Baked Artichoke Spinach Dip
By SEFeiler
For easy entertaining, this classic spinach-and-artichoke dip can be assembled up to a day ahead. Store in an airtight container in the refrigerator, and then bake just before serving.
Prep Time: 10 minutes
Cook Time: 7 minutes
Bake: 15 minutes
Yield: Makes 11 servings (serving size: 1/4 cup)
Ingredients
- 2 (6-oz.) packages fresh baby spinach
- 1 tablespoon butter
- 1 (8-oz.) package 1/3-less-fat cream cheese
- 1 garlic clove, chopped
- 1 (14-oz.) can artichoke hearts, drained and chopped
- 1/2 cup light sour cream
- 1/2 cup shredded part-skim mozzarella cheese, divided
- Fresh pita wedges or baked pita chips
Preparation
Step 1
Microwave spinach in a large, microwave-safe bowl at HIGH 3 minutes or until wilted.

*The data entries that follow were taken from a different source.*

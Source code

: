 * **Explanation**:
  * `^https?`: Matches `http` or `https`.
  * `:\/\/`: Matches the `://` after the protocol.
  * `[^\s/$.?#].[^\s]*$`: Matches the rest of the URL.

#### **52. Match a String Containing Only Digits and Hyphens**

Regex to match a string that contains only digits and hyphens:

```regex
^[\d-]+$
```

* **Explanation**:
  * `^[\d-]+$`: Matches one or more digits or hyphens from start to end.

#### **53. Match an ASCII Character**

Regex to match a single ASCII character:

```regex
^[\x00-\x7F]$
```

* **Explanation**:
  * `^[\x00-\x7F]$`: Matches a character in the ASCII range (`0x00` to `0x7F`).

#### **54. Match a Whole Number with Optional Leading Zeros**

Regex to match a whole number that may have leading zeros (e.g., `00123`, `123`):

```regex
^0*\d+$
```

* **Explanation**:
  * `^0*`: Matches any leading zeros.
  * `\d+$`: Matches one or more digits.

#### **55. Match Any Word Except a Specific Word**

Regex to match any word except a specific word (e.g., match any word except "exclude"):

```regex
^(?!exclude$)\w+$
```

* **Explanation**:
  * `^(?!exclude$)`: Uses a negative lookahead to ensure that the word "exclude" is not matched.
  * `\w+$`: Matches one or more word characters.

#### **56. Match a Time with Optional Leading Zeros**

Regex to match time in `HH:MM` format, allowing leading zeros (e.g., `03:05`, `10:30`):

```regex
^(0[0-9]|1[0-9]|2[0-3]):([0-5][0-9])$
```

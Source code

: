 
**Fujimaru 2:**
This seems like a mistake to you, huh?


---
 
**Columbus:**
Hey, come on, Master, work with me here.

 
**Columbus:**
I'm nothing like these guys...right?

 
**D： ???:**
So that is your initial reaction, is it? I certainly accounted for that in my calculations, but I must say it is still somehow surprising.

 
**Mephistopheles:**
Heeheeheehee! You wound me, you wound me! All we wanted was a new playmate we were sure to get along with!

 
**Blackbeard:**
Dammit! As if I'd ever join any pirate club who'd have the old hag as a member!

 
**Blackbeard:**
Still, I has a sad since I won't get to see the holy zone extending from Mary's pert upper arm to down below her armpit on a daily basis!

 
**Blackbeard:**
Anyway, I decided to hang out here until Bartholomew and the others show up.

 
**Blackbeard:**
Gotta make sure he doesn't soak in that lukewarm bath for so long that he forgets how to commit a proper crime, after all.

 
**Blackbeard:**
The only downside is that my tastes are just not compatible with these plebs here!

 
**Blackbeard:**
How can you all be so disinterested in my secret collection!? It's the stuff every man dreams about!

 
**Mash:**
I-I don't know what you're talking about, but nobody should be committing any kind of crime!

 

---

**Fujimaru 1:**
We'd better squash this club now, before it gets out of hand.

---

Drain spinach well, pressing between paper towels. Chop spinach.
2. Melt butter in a nonstick skillet over medium-high heat. Add cream cheese and garlic; cook 3 to 4 minutes, stirring constantly, until cream cheese melts. Fold in spinach, artichokes, sour cream, and 1/4 cup mozzarella cheese; stir until cheese melts.
3. Transfer mixture to a 1-qt. shallow baking dish. Sprinkle with remaining 1/4 cup mozzarella cheese.
4. Bake at 350° for 15 minutes or until hot and bubbly. Serve immediately with fresh pita wedges or baked pita chips.